A couple of typical dinners

My posts have been slacking here because we’ve been eating a lot of burritos and other not very exciting food. I realized last night that this blog is about eating vegan and being lazy about cooking, so I should be inspiring you with even our most pedestrian meals, right?

Don’t kill yourself trying to make a meal a symphony of things that “go together”. Roast some random veggies and add a protein or two and you’re done!  Think about what you’re craving and eat it – you’ll find it goes together just fine once it’s on your plate.

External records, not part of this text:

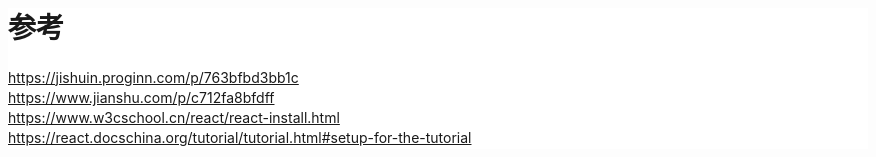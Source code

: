 
# 参考
https://jishuin.proginn.com/p/763bfbd3bb1c   
https://www.jianshu.com/p/c712fa8bfdff   
https://www.w3cschool.cn/react/react-install.html    
https://react.docschina.org/tutorial/tutorial.html#setup-for-the-tutorial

Most of our meals are just what I think looks good when I open the fridge.

To roast multiple veggies at once, heat an oven to 350 degrees and start adding veggies (longest cooking first) that have been tossed in a little olive oil, salt and pepper. 

  • cook quinoa
  • put potatoes in the oven
  • 10 minutes later, add brussel sprouts
  • 10 minutes later add asparagus
  • pan fry some tempeh in a skillet with a couple drops of oil until just starting to brown. add 2 tbsp soy sauce and stir until well covered and remove from heat immediately. (it will steam up and carmelize on the tempeh
  • take all the veg from the oven, plate and serve!

This dinner had about 500 calories, 49g carbs, 15g fat, 27% of iron and 15g fiber. Not an everyday kind of meal, but a good sunday dinner.

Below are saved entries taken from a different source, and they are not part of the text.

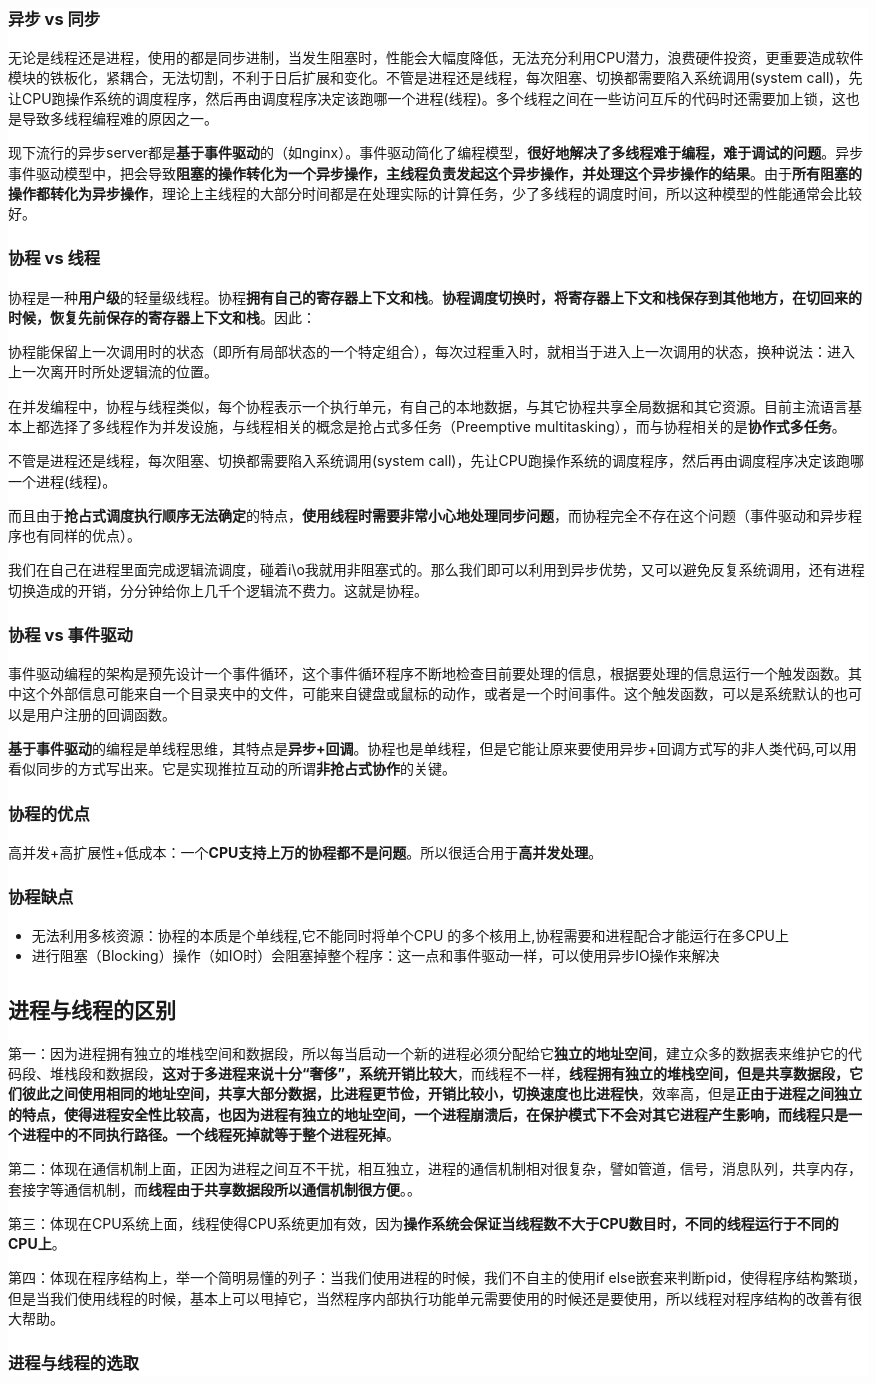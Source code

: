 ### 异步 vs 同步

无论是线程还是进程，使用的都是同步进制，当发生阻塞时，性能会大幅度降低，无法充分利用CPU潜力，浪费硬件投资，更重要造成软件模块的铁板化，紧耦合，无法切割，不利于日后扩展和变化。不管是进程还是线程，每次阻塞、切换都需要陷入系统调用(system call)，先让CPU跑操作系统的调度程序，然后再由调度程序决定该跑哪一个进程(线程)。多个线程之间在一些访问互斥的代码时还需要加上锁，这也是导致多线程编程难的原因之一。

现下流行的异步server都是**基于事件驱动**的（如nginx）。事件驱动简化了编程模型，**很好地解决了多线程难于编程，难于调试的问题**。异步事件驱动模型中，把会导致**阻塞的操作转化为一个异步操作，主线程负责发起这个异步操作，并处理这个异步操作的结果**。由于**所有阻塞的操作都转化为异步操作**，理论上主线程的大部分时间都是在处理实际的计算任务，少了多线程的调度时间，所以这种模型的性能通常会比较好。

### 协程 vs 线程

协程是一种**用户级**的轻量级线程。协程**拥有自己的寄存器上下文和栈**。**协程调度切换时，将寄存器上下文和栈保存到其他地方，在切回来的时候，恢复先前保存的寄存器上下文和栈**。因此：

协程能保留上一次调用时的状态（即所有局部状态的一个特定组合），每次过程重入时，就相当于进入上一次调用的状态，换种说法：进入上一次离开时所处逻辑流的位置。

在并发编程中，协程与线程类似，每个协程表示一个执行单元，有自己的本地数据，与其它协程共享全局数据和其它资源。目前主流语言基本上都选择了多线程作为并发设施，与线程相关的概念是抢占式多任务（Preemptive multitasking），而与协程相关的是**协作式多任务**。

不管是进程还是线程，每次阻塞、切换都需要陷入系统调用(system call)，先让CPU跑操作系统的调度程序，然后再由调度程序决定该跑哪一个进程(线程)。

而且由于**抢占式调度执行顺序无法确定**的特点，**使用线程时需要非常小心地处理同步问题**，而协程完全不存在这个问题（事件驱动和异步程序也有同样的优点）。

我们在自己在进程里面完成逻辑流调度，碰着i\o我就用非阻塞式的。那么我们即可以利用到异步优势，又可以避免反复系统调用，还有进程切换造成的开销，分分钟给你上几千个逻辑流不费力。这就是协程。

### 协程 vs 事件驱动

事件驱动编程的架构是预先设计一个事件循环，这个事件循环程序不断地检查目前要处理的信息，根据要处理的信息运行一个触发函数。其中这个外部信息可能来自一个目录夹中的文件，可能来自键盘或鼠标的动作，或者是一个时间事件。这个触发函数，可以是系统默认的也可以是用户注册的回调函数。

**基于事件驱动**的编程是单线程思维，其特点是**异步+回调**。协程也是单线程，但是它能让原来要使用异步+回调方式写的非人类代码,可以用看似同步的方式写出来。它是实现推拉互动的所谓**非抢占式协作**的关键。

### 协程的优点

高并发+高扩展性+低成本：一个**CPU支持上万的协程都不是问题**。所以很适合用于**高并发处理**。

### 协程缺点

- 无法利用多核资源：协程的本质是个单线程,它不能同时将单个CPU 的多个核用上,协程需要和进程配合才能运行在多CPU上
- 进行阻塞（Blocking）操作（如IO时）会阻塞掉整个程序：这一点和事件驱动一样，可以使用异步IO操作来解决


## 进程与线程的区别

第一：因为进程拥有独立的堆栈空间和数据段，所以每当启动一个新的进程必须分配给它**独立的地址空间**，建立众多的数据表来维护它的代码段、堆栈段和数据段，**这对于多进程来说十分“奢侈”，系统开销比较大**，而线程不一样，**线程拥有独立的堆栈空间，但是共享数据段，它们彼此之间使用相同的地址空间，共享大部分数据，比进程更节俭，开销比较小，切换速度也比进程快**，效率高，但是**正由于进程之间独立的特点，使得进程安全性比较高，也因为进程有独立的地址空间，一个进程崩溃后，在保护模式下不会对其它进程产生影响，而线程只是一个进程中的不同执行路径。一个线程死掉就等于整个进程死掉**。

第二：体现在通信机制上面，正因为进程之间互不干扰，相互独立，进程的通信机制相对很复杂，譬如管道，信号，消息队列，共享内存，套接字等通信机制，而**线程由于共享数据段所以通信机制很方便**。。

第三：体现在CPU系统上面，线程使得CPU系统更加有效，因为**操作系统会保证当线程数不大于CPU数目时，不同的线程运行于不同的CPU上**。

第四：体现在程序结构上，举一个简明易懂的列子：当我们使用进程的时候，我们不自主的使用if else嵌套来判断pid，使得程序结构繁琐，但是当我们使用线程的时候，基本上可以甩掉它，当然程序内部执行功能单元需要使用的时候还是要使用，所以线程对程序结构的改善有很大帮助。

### 进程与线程的选取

Since I like things with multiple textures and temperatures we eat a lot of salads over crisped corn tortillas

  • crisp corn tortillas in a 400 oven (approx 5 minutes – keep an eye on them!)
  • shred a package of tempeh (this was spicy veggie) with a cheese grater and heat in the microwave for 2 minutes
  • top tortillas with mixed greens, guacamole, tempeh and salsa. serve with a steamed artichoke and some reduced-fat Vegenaise.

This dinner has about 350 calories, 53g carbs, 15g fat, 16g protein, 30% of iron and 15g fiber.